Alguns anos depois, com o estresse das provas finais do curso batendo a porta e a saudade tomando conta do meu coração, peguei o carro e fugi. Liguei o som no volume máximo e pra felicidade da vida e do karma -que definitivamente não era o meu maior fã- a nossa música tocou. 
Me vi de frente pro mar. O exato local onde dormimos juntos pela primeira vez. Quando tudo escureceu, olhei pro céu, o céu que tinha sido espectador de nós dois. As estrelas me encararam e vi nelas o reflexo da minha tristeza. Pensei em ligar pra ele, dizer que precisava do barulho irritante que ele fazia na cozinha pela manhã, das piadas sem graça que ele contava quando visitava os meus pais e das crises de ciúme que ele tinha quando me via ensaiando uma das cenas do teatro com outro cara. 
Eu nunca liguei. Coloquei o telefone no bolso e dirigi de volta pra aba dos meus pais.
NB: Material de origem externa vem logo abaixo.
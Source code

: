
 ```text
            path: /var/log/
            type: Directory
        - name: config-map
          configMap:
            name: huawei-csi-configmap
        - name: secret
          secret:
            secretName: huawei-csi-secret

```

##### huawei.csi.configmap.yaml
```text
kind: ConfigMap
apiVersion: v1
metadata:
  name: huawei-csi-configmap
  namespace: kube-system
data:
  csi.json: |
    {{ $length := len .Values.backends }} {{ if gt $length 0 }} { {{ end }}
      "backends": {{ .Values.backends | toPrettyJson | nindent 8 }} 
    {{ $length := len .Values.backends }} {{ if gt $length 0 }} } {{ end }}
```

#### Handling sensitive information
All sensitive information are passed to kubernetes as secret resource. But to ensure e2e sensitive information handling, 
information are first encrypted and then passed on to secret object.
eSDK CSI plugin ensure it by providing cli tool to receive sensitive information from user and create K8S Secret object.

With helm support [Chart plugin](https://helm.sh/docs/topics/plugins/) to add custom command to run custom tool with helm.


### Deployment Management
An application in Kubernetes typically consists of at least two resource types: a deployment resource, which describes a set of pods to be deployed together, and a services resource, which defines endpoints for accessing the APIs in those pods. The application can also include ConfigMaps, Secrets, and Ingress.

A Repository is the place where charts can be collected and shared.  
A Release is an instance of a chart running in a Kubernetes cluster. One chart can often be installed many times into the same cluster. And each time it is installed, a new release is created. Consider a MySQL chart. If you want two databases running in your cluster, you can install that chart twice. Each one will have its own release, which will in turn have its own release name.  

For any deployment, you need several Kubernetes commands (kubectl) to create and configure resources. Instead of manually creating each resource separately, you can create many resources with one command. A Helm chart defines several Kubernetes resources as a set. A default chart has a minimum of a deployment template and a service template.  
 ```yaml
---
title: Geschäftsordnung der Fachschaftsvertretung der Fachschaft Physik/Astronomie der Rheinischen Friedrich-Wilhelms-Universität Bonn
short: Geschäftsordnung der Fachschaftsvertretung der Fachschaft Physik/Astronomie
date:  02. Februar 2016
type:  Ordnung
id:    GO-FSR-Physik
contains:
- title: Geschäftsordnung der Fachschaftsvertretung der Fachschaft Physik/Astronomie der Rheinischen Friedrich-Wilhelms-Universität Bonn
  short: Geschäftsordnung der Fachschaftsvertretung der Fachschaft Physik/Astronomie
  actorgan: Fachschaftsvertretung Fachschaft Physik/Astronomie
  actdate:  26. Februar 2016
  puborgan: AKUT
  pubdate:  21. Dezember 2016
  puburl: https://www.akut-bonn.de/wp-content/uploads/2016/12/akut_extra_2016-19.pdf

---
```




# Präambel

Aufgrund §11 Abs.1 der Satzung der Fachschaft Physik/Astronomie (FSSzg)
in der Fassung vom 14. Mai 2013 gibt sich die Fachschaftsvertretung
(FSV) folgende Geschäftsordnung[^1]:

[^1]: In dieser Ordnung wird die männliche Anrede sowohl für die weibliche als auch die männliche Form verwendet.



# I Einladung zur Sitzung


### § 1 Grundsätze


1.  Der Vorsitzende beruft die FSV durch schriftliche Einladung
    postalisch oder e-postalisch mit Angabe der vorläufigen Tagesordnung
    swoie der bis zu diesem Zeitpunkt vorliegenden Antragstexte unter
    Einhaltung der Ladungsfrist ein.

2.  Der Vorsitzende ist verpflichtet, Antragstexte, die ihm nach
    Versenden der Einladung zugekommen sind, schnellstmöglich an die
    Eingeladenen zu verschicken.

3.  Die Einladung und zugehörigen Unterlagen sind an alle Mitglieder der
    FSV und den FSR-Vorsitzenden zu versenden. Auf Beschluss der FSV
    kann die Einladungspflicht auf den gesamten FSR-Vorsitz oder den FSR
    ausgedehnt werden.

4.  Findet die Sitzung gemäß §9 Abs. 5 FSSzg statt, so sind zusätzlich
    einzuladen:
Era maio. Tínhamos acabado de sair da praia, as garotas e eu, quando fomos pro meu apartamento novo -um cubículo no centro da cidade-, nos arrumamos e saímos pra beber. Coloquei uma camiseta velha dos rolling stones, peguei o maço do meu cigarro favorito e fui embora. 
No meio de todo aquele barulho, de todas aquelas pessoas desconhecidas, eu o vi de novo.
Ele sorriu abertamente. Apontou pra minha camisa e perguntou se eu gostava dos rolling stones tanto quanto ele gostava de mim.
Amassei o cigarro e atravessei a rua, arrastando-o pela mão. O maluco não entendeu nada, então me limitei a dizer "eu te devo uma bebida", os olhos dele permaneceram confusos, então o beijei e entre um beijo e outro, sussurrei "obrigada por salvar a minha vida."